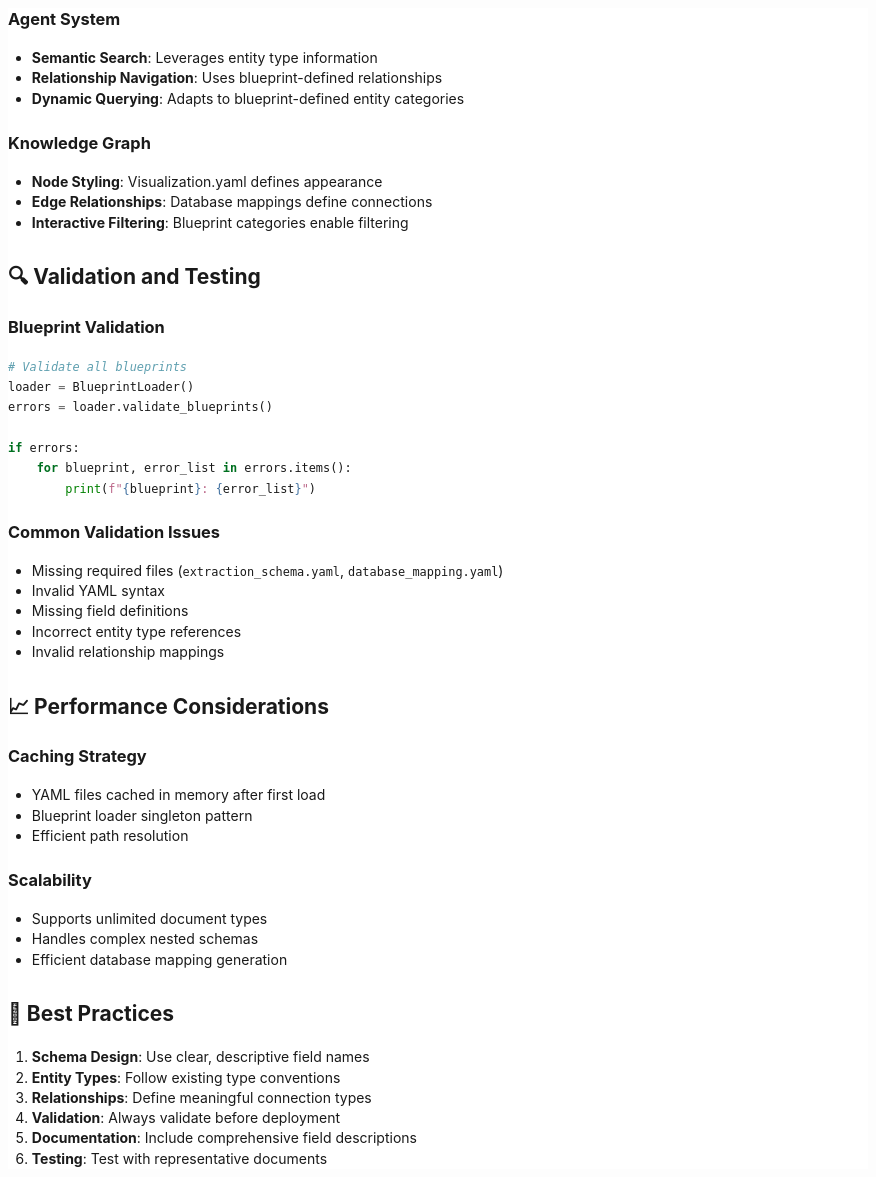 ### Agent System
- **Semantic Search**: Leverages entity type information
- **Relationship Navigation**: Uses blueprint-defined relationships
- **Dynamic Querying**: Adapts to blueprint-defined entity categories

### Knowledge Graph
- **Node Styling**: Visualization.yaml defines appearance
- **Edge Relationships**: Database mappings define connections
- **Interactive Filtering**: Blueprint categories enable filtering

## 🔍 Validation and Testing

### Blueprint Validation
```python
# Validate all blueprints
loader = BlueprintLoader()
errors = loader.validate_blueprints()

if errors:
    for blueprint, error_list in errors.items():
        print(f"{blueprint}: {error_list}")
```

### Common Validation Issues
- Missing required files (`extraction_schema.yaml`, `database_mapping.yaml`)
- Invalid YAML syntax
- Missing field definitions
- Incorrect entity type references
- Invalid relationship mappings

## 📈 Performance Considerations

### Caching Strategy
- YAML files cached in memory after first load
- Blueprint loader singleton pattern
- Efficient path resolution

### Scalability
- Supports unlimited document types
- Handles complex nested schemas
- Efficient database mapping generation

## 🎯 Best Practices

1. **Schema Design**: Use clear, descriptive field names
2. **Entity Types**: Follow existing type conventions
3. **Relationships**: Define meaningful connection types
4. **Validation**: Always validate before deployment
5. **Documentation**: Include comprehensive field descriptions
6. **Testing**: Test with representative documents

━━━━━━━━━━━━━━━━━━━━

## [ASSIGNED TASK]
Everything in the records above is to be copied exactly, except the pictures.

## [YOUR SOLUTION]
 ### Agent System
- **Semantic Search**: Leverages entity type information
- **Relationship Navigation**: Uses blueprint-defined relationships
- **Dynamic Querying**: Adapts to blueprint-defined entity categories

### Knowledge Graph
- **Node Styling**: Visualization.yaml defines appearance
- **Edge Relationships**: Database mappings define connections
- **Interactive Filtering**: Blueprint categories enable filtering

## 🔍 Validation and Testing

### Blueprint Validation
```python
# Validate all blueprints
loader = BlueprintLoader()
errors = loader.validate_blueprints()

if errors:
    for blueprint, error_list in errors.items():
        print(f"{blueprint}: {error_list}")
```

### Common Validation Issues
- Missing required files (`extraction_schema.yaml`, `database_mapping.yaml`)
- Invalid YAML syntax
- Missing field definitions
- Incorrect entity type references
- Invalid relationship mappings

## 📈 Performance Considerations

### Caching Strategy
- YAML files cached in memory after first load
- Blueprint loader singleton pattern
- Efficient path resolution

### Scalability
- Supports unlimited document types
- Handles complex nested schemas
- Efficient database mapping generation

## 🎯 Best Practices

1. **Schema Design**: Use clear, descriptive field names
2. **Entity Types**: Follow existing type conventions
3. **Relationships**: Define meaningful connection types
4. **Validation**: Always validate before deployment
5. **Documentation**: Include comprehensive field descriptions
6. **Testing**: Test with representative documents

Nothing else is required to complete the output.